10 of 10 people found the following review helpful
5.0 out of 5 stars A must buy for all fans of the game,
Funny, heartwarming and most importantly honest insight into the other sides of the beautiful game. A million miles away from the WAG and wages we associate with football today. The book follows 'Baz' on his journey from cowering apprentice to star player, manager at the bottom and then physio at the top. You find yourself willing him to speak up and at some points in the book shut up (his first meeting with his wife!) A brilliant read for all football fans!
7 of 7 people found the following review helpful
5.0 out of 5 stars The Smell of Football,
I heared Baz talking about his book on the NSNO podcast and immediately ordered it from Amazon . It arrived this morning and I was unable to put it down . From the foreward by Phil Neville to the postscripts by many of Baz's friends and colleagues at the end , every page was a joy tinged with a touch of sadness. A fantastic insight to all aspects of professional football from top to bottom experienced by a gentleman who overcame his demons to reach what for me personally would be the pinnacle of football ... Working for Everton FC in a position that he was loved , respected and admired by all . If you want to try to get inside the minds of our current professionals and what makes them tick or read how different it is from one end of the spectrum to the other then you have to read this .
The highest rating I am allowed to give is a 5* but for Baz this is a Sunday People 10
6 of 6 people found the following review helpful
5.0 out of 5 stars The Smell of Football brings the sound of laughter!!!,
An honest, insightful and often hysterical look at the glamorous (and not so glamorous) world of professional football.
This will bring a smile to your face. It would make a cracking gift for anyone with an interest in football. Great read! LOVED IT!

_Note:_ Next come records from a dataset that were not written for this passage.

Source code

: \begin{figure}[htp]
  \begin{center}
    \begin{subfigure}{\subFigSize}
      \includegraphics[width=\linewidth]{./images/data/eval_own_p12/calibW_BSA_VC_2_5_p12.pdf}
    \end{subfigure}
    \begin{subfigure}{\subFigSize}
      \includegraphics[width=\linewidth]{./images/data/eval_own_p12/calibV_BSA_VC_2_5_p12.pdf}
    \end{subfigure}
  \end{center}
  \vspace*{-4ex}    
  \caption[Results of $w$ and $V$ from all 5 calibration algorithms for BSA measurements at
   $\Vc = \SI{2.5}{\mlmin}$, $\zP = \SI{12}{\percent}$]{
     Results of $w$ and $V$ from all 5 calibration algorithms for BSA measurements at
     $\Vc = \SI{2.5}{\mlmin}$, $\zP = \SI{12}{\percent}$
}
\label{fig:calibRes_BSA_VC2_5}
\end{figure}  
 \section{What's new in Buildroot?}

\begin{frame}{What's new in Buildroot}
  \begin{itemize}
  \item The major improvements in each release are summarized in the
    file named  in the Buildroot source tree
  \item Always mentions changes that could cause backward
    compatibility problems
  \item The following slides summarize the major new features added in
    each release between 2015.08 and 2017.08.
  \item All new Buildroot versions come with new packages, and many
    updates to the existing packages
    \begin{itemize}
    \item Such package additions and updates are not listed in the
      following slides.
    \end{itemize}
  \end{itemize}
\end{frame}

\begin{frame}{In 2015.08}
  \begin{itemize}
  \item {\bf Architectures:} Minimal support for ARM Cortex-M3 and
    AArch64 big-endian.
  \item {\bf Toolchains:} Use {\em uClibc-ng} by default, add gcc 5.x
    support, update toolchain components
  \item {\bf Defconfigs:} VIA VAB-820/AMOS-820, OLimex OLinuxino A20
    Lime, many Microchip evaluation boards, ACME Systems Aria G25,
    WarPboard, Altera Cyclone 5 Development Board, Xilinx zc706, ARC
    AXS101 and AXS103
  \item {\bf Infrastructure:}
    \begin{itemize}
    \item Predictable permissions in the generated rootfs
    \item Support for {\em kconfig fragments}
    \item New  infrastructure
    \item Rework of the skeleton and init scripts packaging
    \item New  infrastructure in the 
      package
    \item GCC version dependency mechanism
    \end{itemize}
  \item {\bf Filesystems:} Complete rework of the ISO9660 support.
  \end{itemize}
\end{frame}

3 of 3 people found the following review helpful
5.0 out of 5 stars A must buy for any football fan of any age,
This is a must buy for any football fan, a real inside from a professional who played in the 1980's, who then progressed to a physio, manager, and ended up the top physio at Everton, having daily contact with the top players. You cannot put this down and it must be a good buy for any football lover as a gift. I would say just buy this and you will get the best insight into how football has changed. The characters in the game, the pranks, the anguish and pain, the transfers and the inside line on what makes professional football work. Players wanting to move, fall outs, new signings, the thrill of the win, the threat of the sack - it is all here. Then this is compared to the game pre SKY, when players and managers got by on what we would call good but normal wages. I can not tell you how much a good decision you would have made if you went and bought this book. I hope there is a second book to come from a top man and a real good honest hardworking guy. Cheers Mick - Up the Warriors!
4 of 4 people found the following review helpful
5.0 out of 5 stars The Smell of football,
Smell of Football, The
A must read for any football fan "Baz" takes you on his journey through his football career, and what a career it was.It had me gripped from the start with his brutal honesty and great sense of humour you can tell why he is is loved and admired by many ' A true professional '.

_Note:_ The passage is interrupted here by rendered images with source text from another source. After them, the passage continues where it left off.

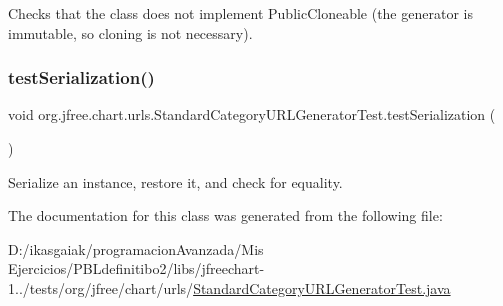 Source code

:Checks that the class does not implement Public\+Cloneable (the generator is immutable, so cloning is not necessary). \mbox{\label{classorg_1_1jfree_1_1chart_1_1urls_1_1_standard_category_u_r_l_generator_test_a0b5249843e0f88af7cc4c06e9a070829}} 
\subsubsection{\texorpdfstring{test\+Serialization()}{testSerialization()}}
{\footnotesize\ttfamily void org.\+jfree.\+chart.\+urls.\+Standard\+Category\+U\+R\+L\+Generator\+Test.\+test\+Serialization (\begin{DoxyParamCaption}{ }\end{DoxyParamCaption})}

Serialize an instance, restore it, and check for equality. 

The documentation for this class was generated from the following file\+:\begin{DoxyCompactItemize}
\item 
D\+:/ikasgaiak/programacion\+Avanzada/\+Mis Ejercicios/\+P\+B\+Ldefinitibo2/libs/jfreechart-\/1../tests/org/jfree/chart/urls/\mbox{\hyperlink{_standard_category_u_r_l_generator_test_8java}{Standard\+Category\+U\+R\+L\+Generator\+Test.\+java}}\end{DoxyCompactItemize}
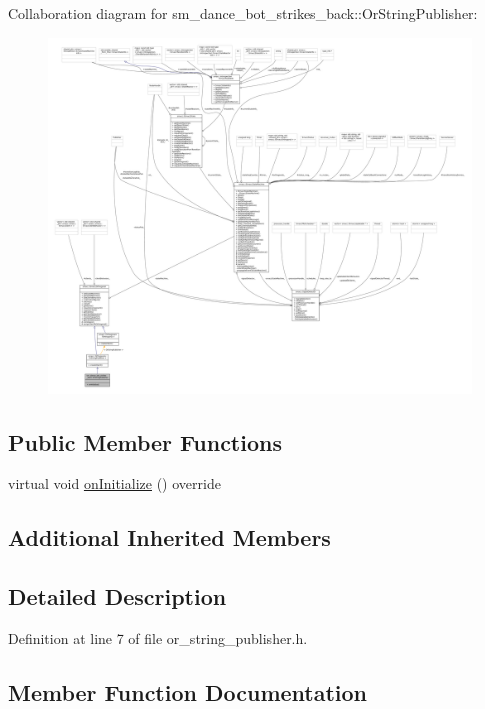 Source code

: Collaboration diagram for sm\+\_\+dance\+\_\+bot\+\_\+strikes\+\_\+back\+:\+:Or\+String\+Publisher\+:
\nopagebreak
\begin{figure}[H]
\begin{center}
\leavevmode
\includegraphics[width=350pt]{classsm__dance__bot__strikes__back_1_1OrStringPublisher__coll__graph}
\end{center}
\end{figure}
\subsection*{Public Member Functions}
\begin{DoxyCompactItemize}
\item 
virtual void \hyperlink{classsm__dance__bot__strikes__back_1_1OrStringPublisher_a40cf07dbbbdd556db6582910b5c8db6a}{on\+Initialize} () override
\end{DoxyCompactItemize}
\subsection*{Additional Inherited Members}


\subsection{Detailed Description}


Definition at line 7 of file or\+\_\+string\+\_\+publisher.\+h.



\subsection{Member Function Documentation}
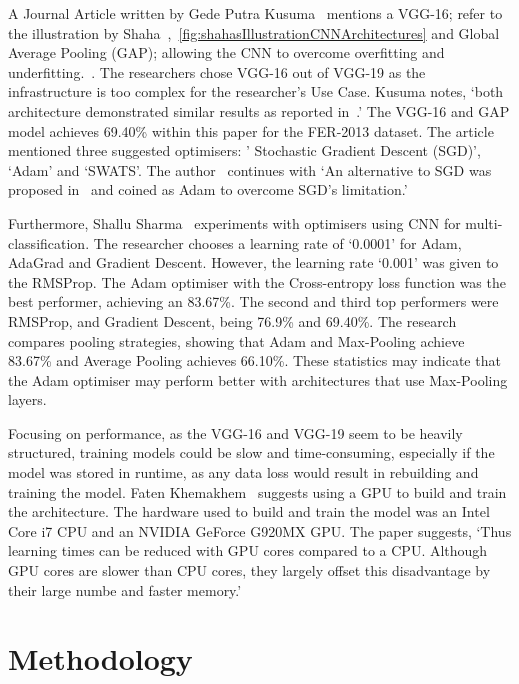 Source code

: \documentclass[conference]{IEEEtran}
\begin{document}
      A Journal Article written by Gede Putra Kusuma~\cite{kusuma_emotion_2020} mentions a VGG-16; refer to the illustration by Shaha~\cite{shaha_transfer_2018},~\ref{fig:shahasIllustrationCNNArchitectures} and Global Average Pooling (GAP); allowing the CNN to overcome overfitting and underfitting.~\cite{lin_network_2014}. The researchers chose VGG-16 out of VGG-19 as the infrastructure is too complex for the researcher's Use Case. Kusuma notes, `both architecture demonstrated similar results as reported in~\cite{simonyan_very_2015}.' The VGG-16 and GAP model achieves 69.40\% within this paper for the FER-2013 dataset. The article mentioned three suggested optimisers: ' Stochastic Gradient Descent (SGD)', `Adam' and `SWATS'. The author~\cite{kusuma_emotion_2020} continues with `An alternative to SGD was proposed in~\cite{kingma_adam_2015} and coined as Adam to overcome SGD's limitation.'

      Furthermore, Shallu Sharma~\cite{shaha_transfer_2018} experiments with optimisers using CNN for multi-classification. The researcher chooses a learning rate of `0.0001' for Adam, AdaGrad and Gradient Descent. However, the learning rate `0.001' was given to the RMSProp. The Adam optimiser with the Cross-entropy loss function was the best performer, achieving an 83.67\%. The second and third top performers were RMSProp, and Gradient Descent, being 76.9\% and 69.40\%. The research compares pooling strategies, showing that Adam and Max-Pooling achieve 83.67\% and Average Pooling achieves 66.10\%. These statistics may indicate that the Adam optimiser may perform better with architectures that use Max-Pooling layers.

      Focusing on performance, as the VGG-16 and VGG-19 seem to be heavily structured, training models could be slow and time-consuming, especially if the model was stored in runtime, as any data loss would result in rebuilding and training the model. Faten Khemakhem~\cite{khemakhem_facial_2019} suggests using a GPU to build and train the architecture. The hardware used to build and train the model was an Intel Core i7 CPU and an NVIDIA GeForce G920MX GPU. The paper suggests, `Thus learning times can be reduced with GPU cores compared to a CPU. Although GPU cores are slower than CPU cores, they largely offset this disadvantage by their large numbe and faster memory.'~\cite{khemakhem_facial_2019}

    \section{Methodology}
\end{document}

Daveyjones1878 ( Everton Fan ).
9 of 10 people found the following review helpful
5.0 out of 5 stars Real Story of Football,
Met Baz about one month ago and he told me he had a book out, at the start I thought why is a Physio/fitness coach bringing a book out. As I soon found out Baz was not just a normal Physio/fitness coach! I got to know him a bit more and soon realised how good and how long a career he had as both a player and also as the Physio at Preston and Everton( not forgetting his time at Halifax either). As a footballer myself I can relate in a lot of ways to what Baz writes about in his book, and for someone who is a big fan of football this book gives a much more truthful insight into the game than any other football related books I've previously read. The book has some fantastic stories ranging from being a young kid starting out and also about being a very important member of staff at a really top club in the premier league. it was a pleasure to work with Baz for the last month or so and a pleasure to read and learn more about the top man that Baz is. People involved in the game will love this book because it's truthful and fans will get the real insight into the game they love. A great read. Well done Baz!!
2 of 2 people found the following review helpful
5.0 out of 5 stars Intelligent, insightful, honest and hilarious,
I have recently read this autobiography and I must say I think it is the best "footy" book that I have read.
It is not ghost written, as most are nowadays and the book runs at a fast pace with many stories- all varied but equally hilarious and it really does highlight how the games has evolved since the sky money took over. He comes across as a humble man who has never forgotten where he came from and judging by the comments by his peers is both loved and well respected.
He has served in more or less every aspect of football and all the different levels and his comments are both intelligent and very insightful.I bought this book because I am an avid Evertonian but would suggest any fan would enjoy this wonderful adventure......I would rate this book higher than the Steve Claridge book and the Tony Cascarino book, both of which i also rated highly.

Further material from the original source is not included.